## How to complete this task
Work out how many lines in the data below include "vitest", then reply with that number only.

## Records provided

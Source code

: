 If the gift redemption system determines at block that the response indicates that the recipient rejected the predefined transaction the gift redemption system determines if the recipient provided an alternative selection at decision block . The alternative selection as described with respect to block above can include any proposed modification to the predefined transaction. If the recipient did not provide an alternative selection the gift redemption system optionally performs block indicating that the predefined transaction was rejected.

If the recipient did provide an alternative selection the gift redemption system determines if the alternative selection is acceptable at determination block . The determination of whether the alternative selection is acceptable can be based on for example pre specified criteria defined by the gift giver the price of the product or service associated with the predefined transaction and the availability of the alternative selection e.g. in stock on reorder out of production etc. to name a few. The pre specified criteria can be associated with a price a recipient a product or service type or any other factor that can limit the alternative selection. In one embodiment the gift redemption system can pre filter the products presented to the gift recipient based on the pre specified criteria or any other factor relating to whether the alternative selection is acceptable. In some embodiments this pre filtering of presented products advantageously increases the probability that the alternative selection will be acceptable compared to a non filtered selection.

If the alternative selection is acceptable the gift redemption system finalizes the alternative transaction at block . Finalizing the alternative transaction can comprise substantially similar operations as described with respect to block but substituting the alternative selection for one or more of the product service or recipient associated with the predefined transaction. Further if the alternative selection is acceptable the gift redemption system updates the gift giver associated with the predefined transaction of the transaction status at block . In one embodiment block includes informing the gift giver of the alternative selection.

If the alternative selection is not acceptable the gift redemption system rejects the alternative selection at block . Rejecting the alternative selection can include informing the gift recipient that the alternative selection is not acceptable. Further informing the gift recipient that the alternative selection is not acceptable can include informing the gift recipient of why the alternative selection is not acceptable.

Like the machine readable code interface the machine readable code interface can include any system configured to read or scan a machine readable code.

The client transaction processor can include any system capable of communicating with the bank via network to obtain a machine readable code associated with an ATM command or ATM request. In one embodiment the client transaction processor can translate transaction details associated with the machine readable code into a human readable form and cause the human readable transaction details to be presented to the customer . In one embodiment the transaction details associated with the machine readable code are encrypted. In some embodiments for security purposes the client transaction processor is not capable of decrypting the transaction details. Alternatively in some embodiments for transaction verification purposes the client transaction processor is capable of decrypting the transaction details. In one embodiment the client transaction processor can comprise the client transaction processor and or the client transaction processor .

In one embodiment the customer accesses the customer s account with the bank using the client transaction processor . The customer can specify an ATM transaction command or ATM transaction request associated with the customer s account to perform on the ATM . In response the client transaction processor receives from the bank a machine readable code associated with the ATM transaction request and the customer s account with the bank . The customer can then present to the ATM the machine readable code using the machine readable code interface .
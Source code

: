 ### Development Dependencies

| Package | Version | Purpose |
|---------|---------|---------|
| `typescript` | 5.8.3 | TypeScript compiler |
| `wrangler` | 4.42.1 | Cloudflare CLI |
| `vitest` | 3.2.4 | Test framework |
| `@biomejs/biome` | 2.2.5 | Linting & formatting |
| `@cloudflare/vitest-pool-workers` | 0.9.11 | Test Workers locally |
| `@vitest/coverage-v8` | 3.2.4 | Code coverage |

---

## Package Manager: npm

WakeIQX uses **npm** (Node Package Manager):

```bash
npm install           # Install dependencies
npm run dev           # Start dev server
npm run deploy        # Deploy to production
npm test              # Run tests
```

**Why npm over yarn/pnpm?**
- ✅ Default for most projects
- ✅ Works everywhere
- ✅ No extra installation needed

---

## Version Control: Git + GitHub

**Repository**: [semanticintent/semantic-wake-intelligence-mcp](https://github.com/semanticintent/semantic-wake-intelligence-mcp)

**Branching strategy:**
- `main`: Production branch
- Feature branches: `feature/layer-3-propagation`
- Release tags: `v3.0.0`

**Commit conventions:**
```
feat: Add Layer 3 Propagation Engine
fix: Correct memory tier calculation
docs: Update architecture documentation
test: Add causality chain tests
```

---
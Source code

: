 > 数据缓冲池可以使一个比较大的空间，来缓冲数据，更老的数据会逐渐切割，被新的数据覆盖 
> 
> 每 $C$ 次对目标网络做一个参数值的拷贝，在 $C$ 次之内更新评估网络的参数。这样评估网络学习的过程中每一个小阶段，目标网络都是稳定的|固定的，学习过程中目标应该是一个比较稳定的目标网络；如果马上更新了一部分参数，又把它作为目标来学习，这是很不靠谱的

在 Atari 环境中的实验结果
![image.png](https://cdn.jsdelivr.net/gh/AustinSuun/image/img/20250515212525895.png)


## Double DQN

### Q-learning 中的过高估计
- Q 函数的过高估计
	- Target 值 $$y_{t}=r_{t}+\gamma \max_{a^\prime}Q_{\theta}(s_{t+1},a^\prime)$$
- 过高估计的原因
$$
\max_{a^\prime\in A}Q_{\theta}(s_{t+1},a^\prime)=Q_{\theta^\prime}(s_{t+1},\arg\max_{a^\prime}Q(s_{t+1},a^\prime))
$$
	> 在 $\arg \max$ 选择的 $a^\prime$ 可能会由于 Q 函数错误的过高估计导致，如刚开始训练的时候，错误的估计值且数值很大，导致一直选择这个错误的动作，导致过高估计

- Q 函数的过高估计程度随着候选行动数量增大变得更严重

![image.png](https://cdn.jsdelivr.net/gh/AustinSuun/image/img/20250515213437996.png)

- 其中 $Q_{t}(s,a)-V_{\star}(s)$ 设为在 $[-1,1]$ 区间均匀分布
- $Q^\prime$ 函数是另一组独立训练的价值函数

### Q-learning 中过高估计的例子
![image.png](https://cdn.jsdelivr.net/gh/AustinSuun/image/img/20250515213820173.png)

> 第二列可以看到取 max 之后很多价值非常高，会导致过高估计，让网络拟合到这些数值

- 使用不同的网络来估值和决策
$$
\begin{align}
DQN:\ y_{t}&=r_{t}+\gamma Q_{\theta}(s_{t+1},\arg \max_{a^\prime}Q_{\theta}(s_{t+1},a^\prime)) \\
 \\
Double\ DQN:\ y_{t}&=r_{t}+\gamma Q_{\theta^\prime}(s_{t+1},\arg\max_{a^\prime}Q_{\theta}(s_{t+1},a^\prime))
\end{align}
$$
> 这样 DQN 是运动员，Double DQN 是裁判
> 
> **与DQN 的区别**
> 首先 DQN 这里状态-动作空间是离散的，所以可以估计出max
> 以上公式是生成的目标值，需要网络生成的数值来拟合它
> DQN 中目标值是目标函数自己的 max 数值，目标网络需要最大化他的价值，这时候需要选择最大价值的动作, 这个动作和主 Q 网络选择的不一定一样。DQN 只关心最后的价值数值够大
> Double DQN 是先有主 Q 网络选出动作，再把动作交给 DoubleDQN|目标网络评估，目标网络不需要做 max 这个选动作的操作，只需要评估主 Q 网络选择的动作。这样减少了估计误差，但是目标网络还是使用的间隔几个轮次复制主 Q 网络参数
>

## Output of the exercise
3